Намеревался же он теперь – начать дневник. Это не было противозаконным поступком (противозаконного вообще ничего не существовало, поскольку не существовало больше самих законов), но, если дневник обнаружат, Уинстона ожидает смерть или в лучшем случае двадцать пять лет каторжного лагеря. Уинстон вставил в ручку перо и облизнул, чтобы снять смазку. Ручка была архаическим инструментом, ими даже расписывались редко, и Уинстон раздобыл свою тайком и не без труда: эта красивая кремовая бумага, казалось ему, заслуживает того, чтобы по ней писали настоящими чернилами, а не карябали чернильным карандашом. Вообще-то он не привык писать рукой. Кроме самых коротких заметок, он все диктовал в речепис, но тут диктовка, понятно, не годилась. Он обмакнул перо и замешкался. У него схватило живот. Коснуться пером бумаги – бесповоротный шаг. Мелкими корявыми буквами он вывел:
4 апреля 1984 года
И откинулся. Им овладело чувство полной беспомощности. Прежде всего он не знал, правда ли, что год – 1984-й. Около этого – несомненно: он был почти уверен, что ему 39 лет, а родился он в 1944-м или 45-м; но теперь невозможно установить никакую дату точнее, чем с ошибкой в год или два.

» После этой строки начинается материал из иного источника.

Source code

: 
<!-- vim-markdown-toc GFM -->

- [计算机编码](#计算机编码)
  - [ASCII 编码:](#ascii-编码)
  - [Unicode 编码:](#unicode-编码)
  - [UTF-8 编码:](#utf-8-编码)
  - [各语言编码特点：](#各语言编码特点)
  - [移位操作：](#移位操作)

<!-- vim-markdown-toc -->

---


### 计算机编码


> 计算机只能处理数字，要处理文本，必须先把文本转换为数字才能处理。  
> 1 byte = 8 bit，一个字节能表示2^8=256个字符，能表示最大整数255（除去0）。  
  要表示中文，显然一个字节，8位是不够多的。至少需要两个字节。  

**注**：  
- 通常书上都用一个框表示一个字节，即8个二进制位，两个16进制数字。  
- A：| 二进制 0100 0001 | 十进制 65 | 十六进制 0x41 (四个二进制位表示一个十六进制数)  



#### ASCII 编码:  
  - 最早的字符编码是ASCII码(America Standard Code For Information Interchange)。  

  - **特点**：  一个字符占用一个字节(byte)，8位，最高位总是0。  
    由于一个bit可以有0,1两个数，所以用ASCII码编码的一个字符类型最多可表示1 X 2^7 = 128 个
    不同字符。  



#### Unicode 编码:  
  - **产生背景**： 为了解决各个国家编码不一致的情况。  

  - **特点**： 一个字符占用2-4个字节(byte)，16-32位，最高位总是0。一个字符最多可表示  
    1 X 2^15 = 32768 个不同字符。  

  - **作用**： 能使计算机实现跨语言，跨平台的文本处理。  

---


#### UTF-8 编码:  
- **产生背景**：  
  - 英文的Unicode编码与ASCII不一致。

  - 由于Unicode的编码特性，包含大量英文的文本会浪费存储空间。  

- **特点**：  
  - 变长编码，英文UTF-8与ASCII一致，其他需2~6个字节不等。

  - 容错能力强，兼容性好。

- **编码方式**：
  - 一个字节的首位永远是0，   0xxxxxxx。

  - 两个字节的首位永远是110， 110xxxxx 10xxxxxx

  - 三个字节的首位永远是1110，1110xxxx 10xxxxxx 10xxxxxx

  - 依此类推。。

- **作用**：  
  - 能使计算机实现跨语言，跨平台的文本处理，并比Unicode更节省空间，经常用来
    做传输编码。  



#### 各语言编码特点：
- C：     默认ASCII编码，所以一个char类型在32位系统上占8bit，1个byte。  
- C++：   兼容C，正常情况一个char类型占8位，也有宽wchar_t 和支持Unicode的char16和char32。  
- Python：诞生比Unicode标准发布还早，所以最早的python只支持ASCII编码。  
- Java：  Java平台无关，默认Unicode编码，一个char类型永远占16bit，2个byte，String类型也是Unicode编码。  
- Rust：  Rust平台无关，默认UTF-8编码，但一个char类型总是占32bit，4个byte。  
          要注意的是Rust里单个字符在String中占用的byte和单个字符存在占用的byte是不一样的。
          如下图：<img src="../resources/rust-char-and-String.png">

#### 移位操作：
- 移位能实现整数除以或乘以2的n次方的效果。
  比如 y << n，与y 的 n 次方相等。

А для кого, вдруг озадачился он, пишется этот дневник? Для будущего, для тех, кто еще не родился. Мысль его покружила над сомнительной датой, записанной на листе, и вдруг наткнулась на новоязовское слово двоемыслие. И впервые ему стал виден весь масштаб его затеи. С будущим как общаться? Это по самой сути невозможно. Либо завтра будет похоже на сегодня и тогда не станет его слушать, либо оно будет другим, и невзгоды Уинстона ничего ему не скажут.

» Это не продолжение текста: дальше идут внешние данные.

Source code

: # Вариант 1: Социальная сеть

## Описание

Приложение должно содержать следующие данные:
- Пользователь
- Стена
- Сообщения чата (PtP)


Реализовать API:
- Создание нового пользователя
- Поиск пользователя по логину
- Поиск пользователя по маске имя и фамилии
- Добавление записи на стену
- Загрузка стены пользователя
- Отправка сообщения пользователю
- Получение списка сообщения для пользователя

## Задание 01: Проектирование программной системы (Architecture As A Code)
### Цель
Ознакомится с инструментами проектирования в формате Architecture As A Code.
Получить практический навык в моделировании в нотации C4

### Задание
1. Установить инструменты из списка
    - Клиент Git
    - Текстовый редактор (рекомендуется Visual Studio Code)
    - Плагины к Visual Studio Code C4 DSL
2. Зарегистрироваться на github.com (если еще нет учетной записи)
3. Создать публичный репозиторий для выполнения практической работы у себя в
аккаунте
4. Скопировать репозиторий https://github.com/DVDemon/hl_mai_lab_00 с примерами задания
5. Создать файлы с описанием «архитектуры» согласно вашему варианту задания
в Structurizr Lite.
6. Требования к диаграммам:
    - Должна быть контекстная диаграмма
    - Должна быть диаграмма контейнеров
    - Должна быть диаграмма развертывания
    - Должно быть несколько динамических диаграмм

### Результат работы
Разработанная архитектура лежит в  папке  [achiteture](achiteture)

Уинстон сидел, бессмысленно уставясь на бумагу. Из телекрана ударила резкая военная музыка. Любопытно: он не только потерял способность выражать свои мысли, но даже забыл, что ему хотелось сказать. Сколько недель готовился он к этой минуте, и ему даже в голову не пришло, что потребуется тут не одна храбрость. Только записать – чего проще? Перенести на бумагу нескончаемый тревожный монолог, который звучит у него в голове годы, годы. И вот даже этот монолог иссяк. А язва над щиколоткой зудела невыносимо. Он боялся почесать ногу – от этого всегда начиналось воспаление. Секунды капали. Только белизна бумаги, да зуд над щиколоткой, да гремучая музыка, да легкий хмель в голове – вот и все, что воспринимали сейчас его чувства.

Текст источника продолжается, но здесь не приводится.